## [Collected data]
================
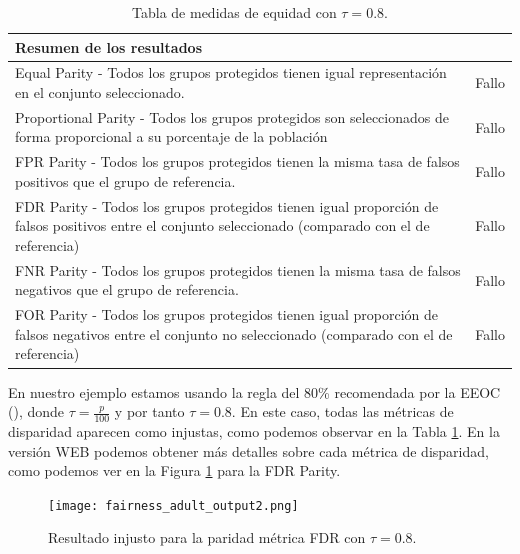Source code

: \begin{table}[h]
\centering
\resizebox{17.cm}{!} {
\begin{tabular}{ll}
\textbf{Resumen de los resultados}                                                                                                                              &                              \\ \hline
Equal Parity - Todos los grupos protegidos tienen igual representación en el conjunto seleccionado.                                                     & {\color[HTML]{FE0000} Fallo} \\
Proportional Parity - Todos los grupos protegidos son seleccionados de forma proporcional a su porcentaje de la población                               & {\color[HTML]{FE0000} Fallo} \\
FPR Parity - Todos los grupos protegidos tienen la misma tasa de falsos positivos que el grupo de referencia.                                           & {\color[HTML]{FE0000} Fallo} \\
FDR Parity - Todos los grupos protegidos tienen igual proporción de falsos positivos entre el conjunto seleccionado (comparado con el de referencia)    & {\color[HTML]{FE0000} Fallo} \\
FNR Parity - Todos los grupos protegidos tienen la misma tasa de falsos negativos que el grupo de referencia.                                           & {\color[HTML]{FE0000} Fallo} \\
FOR Parity - Todos los grupos protegidos tienen igual proporción de falsos negativos entre el conjunto no seleccionado (comparado con el de referencia) & {\color[HTML]{FE0000} Fallo}
\end{tabular}
}
	\caption{Tabla de medidas de equidad con $\tau=0.8$.}
    \label{fig:medequmbral}
\end{table}

En nuestro ejemplo estamos usando la regla del 80\% recomendada por la EEOC (\cite{adverse2009}), donde $\tau=\frac{p}{100}$ y por tanto $\tau=0.8$. En este caso, todas las métricas de disparidad aparecen como injustas, como podemos observar en la Tabla \ref{fig:medequmbral}. En la versión WEB podemos obtener más detalles sobre cada métrica de disparidad, como podemos ver en la Figura \ref{fig:ejunfairaq2} para la FDR Parity.

\begin{figure}[h]
	\centering
	\texttt{[image: fairness\_adult\_output2.png]}
	\caption{Resultado injusto para la paridad métrica FDR con $\tau=0.8$.}
    \label{fig:ejunfairaq2}
\end{figure}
================
## [TASK PROMPT]
Repeat each entry above exactly. Omit the pictures.

## [EXPECTED ANSWER]
Source code

: \begin{table}[h]
\centering
\resizebox{17.cm}{!} {
\begin{tabular}{ll}
\textbf{Resumen de los resultados}                                                                                                                              &                              \\ \hline
Equal Parity - Todos los grupos protegidos tienen igual representación en el conjunto seleccionado.                                                     & {\color[HTML]{FE0000} Fallo} \\
Proportional Parity - Todos los grupos protegidos son seleccionados de forma proporcional a su porcentaje de la población                               & {\color[HTML]{FE0000} Fallo} \\
FPR Parity - Todos los grupos protegidos tienen la misma tasa de falsos positivos que el grupo de referencia.                                           & {\color[HTML]{FE0000} Fallo} \\
FDR Parity - Todos los grupos protegidos tienen igual proporción de falsos positivos entre el conjunto seleccionado (comparado con el de referencia)    & {\color[HTML]{FE0000} Fallo} \\
FNR Parity - Todos los grupos protegidos tienen la misma tasa de falsos negativos que el grupo de referencia.                                           & {\color[HTML]{FE0000} Fallo} \\
FOR Parity - Todos los grupos protegidos tienen igual proporción de falsos negativos entre el conjunto no seleccionado (comparado con el de referencia) & {\color[HTML]{FE0000} Fallo}
\end{tabular}
}
	\caption{Tabla de medidas de equidad con $\tau=0.8$.}
    \label{fig:medequmbral}
\end{table}

En nuestro ejemplo estamos usando la regla del 80\% recomendada por la EEOC (\cite{adverse2009}), donde $\tau=\frac{p}{100}$ y por tanto $\tau=0.8$. En este caso, todas las métricas de disparidad aparecen como injustas, como podemos observar en la Tabla \ref{fig:medequmbral}. En la versión WEB podemos obtener más detalles sobre cada métrica de disparidad, como podemos ver en la Figura \ref{fig:ejunfairaq2} para la FDR Parity.

\begin{figure}[h]
	\centering
	\texttt{[image: fairness\_adult\_output2.png]}
	\caption{Resultado injusto para la paridad métrica FDR con $\tau=0.8$.}
    \label{fig:ejunfairaq2}
\end{figure}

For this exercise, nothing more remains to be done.